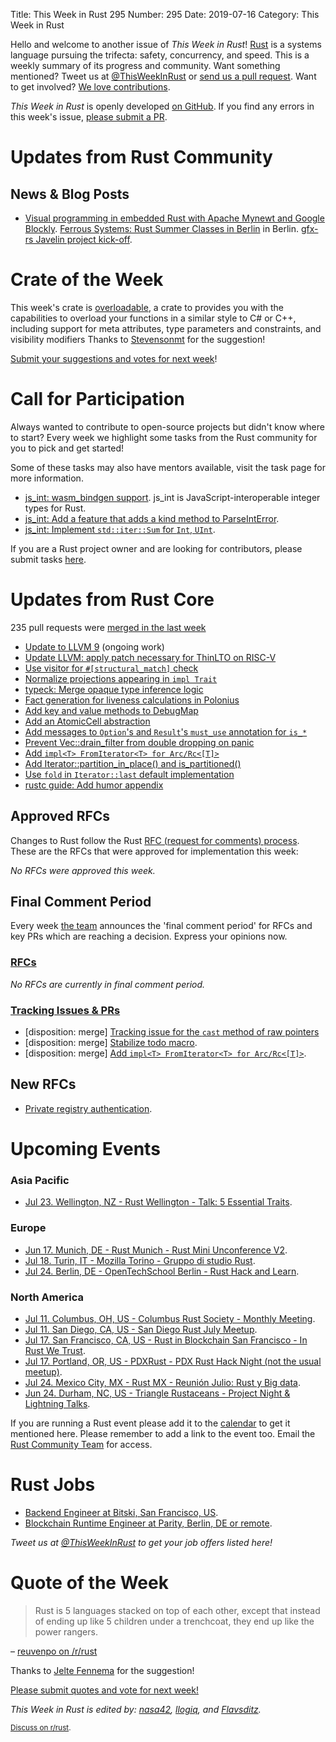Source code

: Title: This Week in Rust 295
Number: 295
Date: 2019-07-16
Category: This Week in Rust

Hello and welcome to another issue of *This Week in Rust*!
[Rust](http://rust-lang.org) is a systems language pursuing the trifecta: safety, concurrency, and speed.
This is a weekly summary of its progress and community.
Want something mentioned? Tweet us at [@ThisWeekInRust](https://twitter.com/ThisWeekInRust) or [send us a pull request](https://github.com/cmr/this-week-in-rust).
Want to get involved? [We love contributions](https://github.com/rust-lang/rust/blob/master/CONTRIBUTING.md).

*This Week in Rust* is openly developed [on GitHub](https://github.com/cmr/this-week-in-rust).
If you find any errors in this week's issue, [please submit a PR](https://github.com/cmr/this-week-in-rust/pulls).

# Updates from Rust Community

## News & Blog Posts

* [Visual programming in embedded Rust with Apache Mynewt and Google Blockly](https://medium.com/@ly.lee/visual-programming-with-embedded-rust-yes-we-can-with-apache-mynewt-and-google-blockly-8b67ef7412d7).
[Ferrous Systems: Rust Summer Classes in Berlin](https://ferrous-systems.com/blog/rust-summer-classes/) in Berlin.
[gfx-rs Javelin project kick-off](https://gfx-rs.github.io/2019/07/13/javelin.html).

# Crate of the Week

This week's crate is [overloadable](https://crates.io/crates/overloadable), a crate to provides you with the capabilities to overload your functions in a similar style to C# or C++, including support for meta attributes, type parameters and constraints, and visibility modifiers
Thanks to [Stevensonmt](https://users.rust-lang.org/t/crate-of-the-week/2704/585) for the suggestion!

[Submit your suggestions and votes for next week][submit_crate]!

[submit_crate]: https://users.rust-lang.org/t/crate-of-the-week/2704

# Call for Participation

Always wanted to contribute to open-source projects but didn't know where to start?
Every week we highlight some tasks from the Rust community for you to pick and get started!

Some of these tasks may also have mentors available, visit the task page for more information.

* [js_int: wasm_bindgen support](https://github.com/jplatte/js_int/issues/7). js_int is JavaScript-interoperable integer types for Rust.
* [js_int: Add a feature that adds a kind method to ParseIntError](https://github.com/jplatte/js_int/issues/8).
* [js_int: Implement `std::iter::Sum` for `Int`, `UInt`](https://github.com/jplatte/js_int/issues/10).

If you are a Rust project owner and are looking for contributors, please submit tasks [here][guidelines].

[guidelines]: https://users.rust-lang.org/t/twir-call-for-participation/4821

# Updates from Rust Core

235 pull requests were [merged in the last week][merged]

[merged]: https://github.com/search?q=is%3Apr+org%3Arust-lang+is%3Amerged+merged%3A2019-07-08..2019-07-15

* [Update to LLVM 9](https://github.com/rust-lang/llvm-project/pull/19) (ongoing work)
* [Update LLVM: apply patch necessary for ThinLTO on RISC-V](https://github.com/rust-lang/rust/pull/62463)
* [Use visitor for `#[structural_match]` check](https://github.com/rust-lang/rust/pull/62339)
* [Normalize projections appearing in `impl Trait`](https://github.com/rust-lang/rust/pull/62221)
* [typeck: Merge opaque type inference logic](https://github.com/rust-lang/rust/pull/62090)
* [Fact generation for liveness calculations in Polonius](https://github.com/rust-lang/rust/pull/60266)
* [Add key and value methods to DebugMap](https://github.com/rust-lang/rust/pull/60458)
* [Add an AtomicCell abstraction](https://github.com/rust-lang/rust/pull/62577)
* [Add messages to `Option`'s and `Result`'s `must_use` annotation for `is_*`](https://github.com/rust-lang/rust/pull/62431)
* [Prevent Vec::drain_filter from double dropping on panic](https://github.com/rust-lang/rust/pull/61224)
* [Add `impl<T> FromIterator<T> for Arc/Rc<[T]>`](https://github.com/rust-lang/rust/pull/61953)
* [Add Iterator::partition_in_place() and is_partitioned()](https://github.com/rust-lang/rust/pull/62278)
* [Use `fold` in `Iterator::last` default implementation](https://github.com/rust-lang/rust/pull/62481)
* [rustc guide: Add humor appendix](https://github.com/rust-lang/rustc-guide/pull/350)

## Approved RFCs

Changes to Rust follow the Rust [RFC (request for comments)
process](https://github.com/rust-lang/rfcs#rust-rfcs). These
are the RFCs that were approved for implementation this week:

*No RFCs were approved this week.*

## Final Comment Period

Every week [the team](https://www.rust-lang.org/team.html) announces the
'final comment period' for RFCs and key PRs which are reaching a
decision. Express your opinions now.

### [RFCs](https://github.com/rust-lang/rfcs/labels/final-comment-period)

*No RFCs are currently in final comment period.*

### [Tracking Issues & PRs](https://github.com/rust-lang/rust/labels/final-comment-period)

* [disposition: merge] [Tracking issue for the `cast` method of raw pointers](https://github.com/rust-lang/rust/issues/60602.)
* [disposition: merge] [Stabilize todo macro](https://github.com/rust-lang/rust/pull/61879).
* [disposition: merge] [Add `impl<T> FromIterator<T> for Arc/Rc<[T]>`](https://github.com/rust-lang/rust/pull/61953).

## New RFCs

* [Private registry authentication](https://github.com/rust-lang/rfcs/pull/2719).

# Upcoming Events

### Asia Pacific

* [Jul 23. Wellington, NZ - Rust Wellington - Talk: 5 Essential Traits](https://www.meetup.com/Rust-Wellington/events/262407494/).

### Europe

* [Jun 17. Munich, DE - Rust Munich - Rust Mini Unconference V2](https://www.meetup.com/rust-munich/events/261925415/).
* [Jul 18. Turin, IT - Mozilla Torino - Gruppo di studio Rust](https://www.meetup.com/Mozilla-Torino/events/258593192).
* [Jul 24. Berlin, DE - OpenTechSchool Berlin - Rust Hack and Learn](https://www.meetup.com/opentechschool-berlin/events/gkkttqyzkbgc/).

### North America

* [Jul 11. Columbus, OH, US - Columbus Rust Society - Monthly Meeting](https://www.meetup.com/columbus-rs/events/dbcfrpyzkbpb/).
* [Jul 11. San Diego, CA, US - San Diego Rust July Meetup](https://www.meetup.com/San-Diego-Rust/events/262650307/).
* [Jul 17. San Francisco, CA, US - Rust in Blockchain San Francisco - In Rust We Trust](https://www.meetup.com/Rust-in-Blockchain-San-Francisco/events/262773260/).
* [Jul 17. Portland, OR, US - PDXRust - PDX Rust Hack Night (not the usual meetup)](https://www.meetup.com/PDXRust/events/262623734/).
* [Jul 24. Mexico City, MX - Rust MX - Reunión Julio: Rust y Big data](https://www.meetup.com/Rust-MX/events/262960131/).
* [Jun 24. Durham, NC, US - Triangle Rustaceans - Project Night & Lightning Talks](https://www.meetup.com/triangle-rustaceans/events/mfglwpyzkbdc/).

If you are running a Rust event please add it to the [calendar] to get
it mentioned here. Please remember to add a link to the event too.
Email the [Rust Community Team][community] for access.

[calendar]: https://www.google.com/calendar/embed?src=apd9vmbc22egenmtu5l6c5jbfc%40group.calendar.google.com
[community]: mailto:community-team@rust-lang.org

# Rust Jobs

* [Backend Engineer at Bitski, San Francisco, US](https://angel.co/company/bitski/jobs/366874-backend-engineer).
* [Blockchain Runtime Engineer at Parity, Berlin, DE or remote](https://www.parity.io/jobs/#berlin-blockchain-runtime-engineer).

*Tweet us at [@ThisWeekInRust](https://twitter.com/ThisWeekInRust) to get your job offers listed here!*

# Quote of the Week

> Rust is 5 languages stacked on top of each other, except that instead of ending up like 5 children under a trenchcoat, they end up like the power rangers.

– [reuvenpo on /r/rust](https://reddit.com/r/rust/comments/cb49lb/coworker_rust_doesnt_offer_anything_c_doesnt/etdddwt/)

Thanks to [Jelte Fennema](https://users.rust-lang.org/t/twir-quote-of-the-week/328/666) for the suggestion!

[Please submit quotes and vote for next week!](https://users.rust-lang.org/t/twir-quote-of-the-week/328)

*This Week in Rust is edited by: [nasa42](https://github.com/nasa42), [llogiq](https://github.com/llogiq), and [Flavsditz](https://github.com/Flavsditz).*

<small>[Discuss on r/rust]().</small>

▶ [Try it] Beginning with the line above that contains "[Backend Engineer at", copy each line exactly up to and including the line that contains "Thanks to [Jelte", and go no further.

▶ [Written answer]
* [Backend Engineer at Bitski, San Francisco, US](https://angel.co/company/bitski/jobs/366874-backend-engineer).
* [Blockchain Runtime Engineer at Parity, Berlin, DE or remote](https://www.parity.io/jobs/#berlin-blockchain-runtime-engineer).

*Tweet us at [@ThisWeekInRust](https://twitter.com/ThisWeekInRust) to get your job offers listed here!*

# Quote of the Week

> Rust is 5 languages stacked on top of each other, except that instead of ending up like 5 children under a trenchcoat, they end up like the power rangers.

– [reuvenpo on /r/rust](https://reddit.com/r/rust/comments/cb49lb/coworker_rust_doesnt_offer_anything_c_doesnt/etdddwt/)

Thanks to [Jelte Fennema](https://users.rust-lang.org/t/twir-quote-of-the-week/328/666) for the suggestion!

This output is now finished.